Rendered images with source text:
>>>>
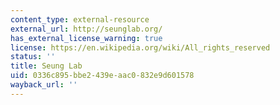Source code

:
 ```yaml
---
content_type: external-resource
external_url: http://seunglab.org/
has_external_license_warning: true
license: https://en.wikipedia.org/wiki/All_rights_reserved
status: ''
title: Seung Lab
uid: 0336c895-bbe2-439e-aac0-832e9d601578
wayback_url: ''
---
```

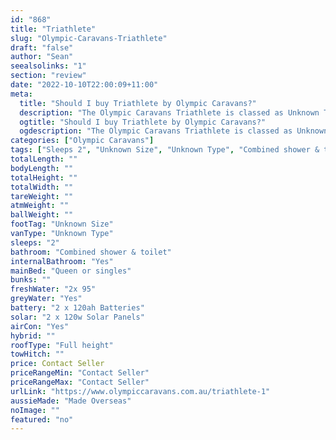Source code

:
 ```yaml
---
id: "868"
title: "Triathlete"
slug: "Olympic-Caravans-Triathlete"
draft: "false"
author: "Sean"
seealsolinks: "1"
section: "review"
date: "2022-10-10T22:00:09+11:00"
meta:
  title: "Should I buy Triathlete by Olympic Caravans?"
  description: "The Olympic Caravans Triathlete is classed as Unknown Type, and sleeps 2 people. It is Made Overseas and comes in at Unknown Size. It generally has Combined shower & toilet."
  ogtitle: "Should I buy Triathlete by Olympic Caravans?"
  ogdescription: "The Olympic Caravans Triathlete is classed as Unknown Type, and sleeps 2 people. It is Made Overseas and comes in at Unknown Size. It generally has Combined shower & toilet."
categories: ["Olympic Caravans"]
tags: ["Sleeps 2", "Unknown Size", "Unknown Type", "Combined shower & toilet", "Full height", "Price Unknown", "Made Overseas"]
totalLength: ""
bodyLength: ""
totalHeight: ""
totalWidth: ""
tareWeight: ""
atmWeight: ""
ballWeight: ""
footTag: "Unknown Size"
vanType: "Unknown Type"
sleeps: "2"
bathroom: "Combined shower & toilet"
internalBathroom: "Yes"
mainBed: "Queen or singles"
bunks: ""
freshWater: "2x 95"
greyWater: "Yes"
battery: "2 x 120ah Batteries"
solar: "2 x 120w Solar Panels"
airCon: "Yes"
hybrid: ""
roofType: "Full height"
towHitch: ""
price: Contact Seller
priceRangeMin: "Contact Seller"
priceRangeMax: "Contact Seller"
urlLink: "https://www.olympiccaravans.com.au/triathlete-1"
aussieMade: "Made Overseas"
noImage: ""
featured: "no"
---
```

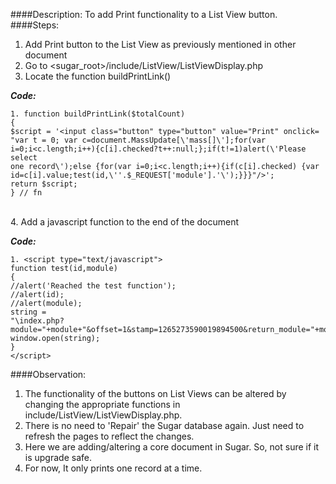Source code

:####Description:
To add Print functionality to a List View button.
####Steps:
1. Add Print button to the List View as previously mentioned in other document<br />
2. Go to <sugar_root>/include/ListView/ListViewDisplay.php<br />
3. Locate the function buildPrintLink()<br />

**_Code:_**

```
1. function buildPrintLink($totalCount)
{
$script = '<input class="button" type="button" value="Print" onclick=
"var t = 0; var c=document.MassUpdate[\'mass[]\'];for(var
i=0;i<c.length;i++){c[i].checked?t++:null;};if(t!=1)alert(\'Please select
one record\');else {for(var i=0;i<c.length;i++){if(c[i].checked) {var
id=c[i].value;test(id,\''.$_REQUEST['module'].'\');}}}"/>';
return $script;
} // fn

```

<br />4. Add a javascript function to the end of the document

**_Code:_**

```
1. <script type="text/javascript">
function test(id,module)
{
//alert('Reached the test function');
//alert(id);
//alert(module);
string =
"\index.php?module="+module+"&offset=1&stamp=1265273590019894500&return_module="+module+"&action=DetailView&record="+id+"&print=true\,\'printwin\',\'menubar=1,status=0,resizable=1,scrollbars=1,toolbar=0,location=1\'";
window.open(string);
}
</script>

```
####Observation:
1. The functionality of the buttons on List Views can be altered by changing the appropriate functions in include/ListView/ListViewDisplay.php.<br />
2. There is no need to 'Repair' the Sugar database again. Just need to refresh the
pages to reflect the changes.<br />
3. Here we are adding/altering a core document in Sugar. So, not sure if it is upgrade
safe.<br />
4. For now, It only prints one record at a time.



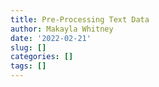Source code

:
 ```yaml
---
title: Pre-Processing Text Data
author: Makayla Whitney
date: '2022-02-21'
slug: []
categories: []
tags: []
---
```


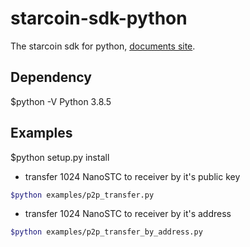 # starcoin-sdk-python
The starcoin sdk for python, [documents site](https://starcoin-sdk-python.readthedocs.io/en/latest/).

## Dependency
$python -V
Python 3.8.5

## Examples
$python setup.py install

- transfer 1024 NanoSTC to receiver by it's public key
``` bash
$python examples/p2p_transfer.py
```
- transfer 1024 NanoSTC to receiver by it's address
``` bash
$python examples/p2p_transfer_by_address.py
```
<<<<
Your goal -
All of the lines above must be printed again exactly, and no picture may appear in the copy.

Your response -
Source code

:
 ```yaml
---
content_type: external-resource
external_url: http://seunglab.org/
has_external_license_warning: true
license: https://en.wikipedia.org/wiki/All_rights_reserved
status: ''
title: Seung Lab
uid: 0336c895-bbe2-439e-aac0-832e9d601578
wayback_url: ''
---
```

Source code

:
 ```yaml
---
id: "868"
title: "Triathlete"
slug: "Olympic-Caravans-Triathlete"
draft: "false"
author: "Sean"
seealsolinks: "1"
section: "review"
date: "2022-10-10T22:00:09+11:00"
meta:
  title: "Should I buy Triathlete by Olympic Caravans?"
  description: "The Olympic Caravans Triathlete is classed as Unknown Type, and sleeps 2 people. It is Made Overseas and comes in at Unknown Size. It generally has Combined shower & toilet."
  ogtitle: "Should I buy Triathlete by Olympic Caravans?"
  ogdescription: "The Olympic Caravans Triathlete is classed as Unknown Type, and sleeps 2 people. It is Made Overseas and comes in at Unknown Size. It generally has Combined shower & toilet."
categories: ["Olympic Caravans"]
tags: ["Sleeps 2", "Unknown Size", "Unknown Type", "Combined shower & toilet", "Full height", "Price Unknown", "Made Overseas"]
totalLength: ""
bodyLength: ""
totalHeight: ""
totalWidth: ""
tareWeight: ""
atmWeight: ""
ballWeight: ""
footTag: "Unknown Size"
vanType: "Unknown Type"
sleeps: "2"
bathroom: "Combined shower & toilet"
internalBathroom: "Yes"
mainBed: "Queen or singles"
bunks: ""
freshWater: "2x 95"
greyWater: "Yes"
battery: "2 x 120ah Batteries"
solar: "2 x 120w Solar Panels"
airCon: "Yes"
hybrid: ""
roofType: "Full height"
towHitch: ""
price: Contact Seller
priceRangeMin: "Contact Seller"
priceRangeMax: "Contact Seller"
urlLink: "https://www.olympiccaravans.com.au/triathlete-1"
aussieMade: "Made Overseas"
noImage: ""
featured: "no"
---
```

Source code

:####Description:
To add Print functionality to a List View button.
####Steps:
1. Add Print button to the List View as previously mentioned in other document<br />
2. Go to <sugar_root>/include/ListView/ListViewDisplay.php<br />
3. Locate the function buildPrintLink()<br />

**_Code:_**

```
1. function buildPrintLink($totalCount)
{
$script = '<input class="button" type="button" value="Print" onclick=
"var t = 0; var c=document.MassUpdate[\'mass[]\'];for(var
i=0;i<c.length;i++){c[i].checked?t++:null;};if(t!=1)alert(\'Please select
one record\');else {for(var i=0;i<c.length;i++){if(c[i].checked) {var
id=c[i].value;test(id,\''.$_REQUEST['module'].'\');}}}"/>';
return $script;
} // fn

```

<br />4. Add a javascript function to the end of the document

**_Code:_**

```
1. <script type="text/javascript">
function test(id,module)
{
//alert('Reached the test function');
//alert(id);
//alert(module);
string =
"\index.php?module="+module+"&offset=1&stamp=1265273590019894500&return_module="+module+"&action=DetailView&record="+id+"&print=true\,\'printwin\',\'menubar=1,status=0,resizable=1,scrollbars=1,toolbar=0,location=1\'";
window.open(string);
}
</script>

```
####Observation:
1. The functionality of the buttons on List Views can be altered by changing the appropriate functions in include/ListView/ListViewDisplay.php.<br />
2. There is no need to 'Repair' the Sugar database again. Just need to refresh the
pages to reflect the changes.<br />
3. Here we are adding/altering a core document in Sugar. So, not sure if it is upgrade
safe.<br />
4. For now, It only prints one record at a time.



Source code

:
 ```yaml
---
title: Pre-Processing Text Data
author: Makayla Whitney
date: '2022-02-21'
slug: []
categories: []
tags: []
---
```


 # starcoin-sdk-python
The starcoin sdk for python, [documents site](https://starcoin-sdk-python.readthedocs.io/en/latest/).

## Dependency
$python -V
Python 3.8.5

## Examples
$python setup.py install

- transfer 1024 NanoSTC to receiver by it's public key
``` bash
$python examples/p2p_transfer.py
```
- transfer 1024 NanoSTC to receiver by it's address
``` bash
$python examples/p2p_transfer_by_address.py
```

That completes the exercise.